__WORK REQUEST__:
Repeat the entries that appear below, exactly as they are given.

__EXERCISE DATA__:
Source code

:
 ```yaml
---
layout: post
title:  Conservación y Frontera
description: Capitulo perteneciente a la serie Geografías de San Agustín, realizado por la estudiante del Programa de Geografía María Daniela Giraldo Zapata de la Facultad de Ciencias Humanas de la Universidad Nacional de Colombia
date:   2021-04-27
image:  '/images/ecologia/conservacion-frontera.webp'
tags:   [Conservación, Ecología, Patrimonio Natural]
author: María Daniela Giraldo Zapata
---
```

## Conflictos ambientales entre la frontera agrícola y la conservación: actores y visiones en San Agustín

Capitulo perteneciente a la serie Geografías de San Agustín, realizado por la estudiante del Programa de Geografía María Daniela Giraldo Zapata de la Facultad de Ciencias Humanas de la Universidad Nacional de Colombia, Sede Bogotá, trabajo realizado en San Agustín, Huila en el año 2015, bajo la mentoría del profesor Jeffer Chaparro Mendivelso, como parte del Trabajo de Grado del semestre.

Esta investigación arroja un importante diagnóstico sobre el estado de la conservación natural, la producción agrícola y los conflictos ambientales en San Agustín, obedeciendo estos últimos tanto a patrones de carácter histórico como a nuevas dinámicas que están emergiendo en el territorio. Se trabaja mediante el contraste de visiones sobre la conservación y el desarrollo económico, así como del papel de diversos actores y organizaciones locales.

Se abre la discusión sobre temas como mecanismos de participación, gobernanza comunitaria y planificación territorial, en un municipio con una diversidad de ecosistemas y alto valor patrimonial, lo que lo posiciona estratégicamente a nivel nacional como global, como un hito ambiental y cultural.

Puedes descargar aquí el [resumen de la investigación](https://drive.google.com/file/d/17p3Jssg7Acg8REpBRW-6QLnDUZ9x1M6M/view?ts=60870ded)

__EXERCISE ANSWER__:
Source code

:
 ```yaml
---
layout: post
title:  Conservación y Frontera
description: Capitulo perteneciente a la serie Geografías de San Agustín, realizado por la estudiante del Programa de Geografía María Daniela Giraldo Zapata de la Facultad de Ciencias Humanas de la Universidad Nacional de Colombia
date:   2021-04-27
image:  '/images/ecologia/conservacion-frontera.webp'
tags:   [Conservación, Ecología, Patrimonio Natural]
author: María Daniela Giraldo Zapata
---
```

## Conflictos ambientales entre la frontera agrícola y la conservación: actores y visiones en San Agustín

Capitulo perteneciente a la serie Geografías de San Agustín, realizado por la estudiante del Programa de Geografía María Daniela Giraldo Zapata de la Facultad de Ciencias Humanas de la Universidad Nacional de Colombia, Sede Bogotá, trabajo realizado en San Agustín, Huila en el año 2015, bajo la mentoría del profesor Jeffer Chaparro Mendivelso, como parte del Trabajo de Grado del semestre.

Esta investigación arroja un importante diagnóstico sobre el estado de la conservación natural, la producción agrícola y los conflictos ambientales en San Agustín, obedeciendo estos últimos tanto a patrones de carácter histórico como a nuevas dinámicas que están emergiendo en el territorio. Se trabaja mediante el contraste de visiones sobre la conservación y el desarrollo económico, así como del papel de diversos actores y organizaciones locales.

Se abre la discusión sobre temas como mecanismos de participación, gobernanza comunitaria y planificación territorial, en un municipio con una diversidad de ecosistemas y alto valor patrimonial, lo que lo posiciona estratégicamente a nivel nacional como global, como un hito ambiental y cultural.

Puedes descargar aquí el [resumen de la investigación](https://drive.google.com/file/d/17p3Jssg7Acg8REpBRW-6QLnDUZ9x1M6M/view?ts=60870ded)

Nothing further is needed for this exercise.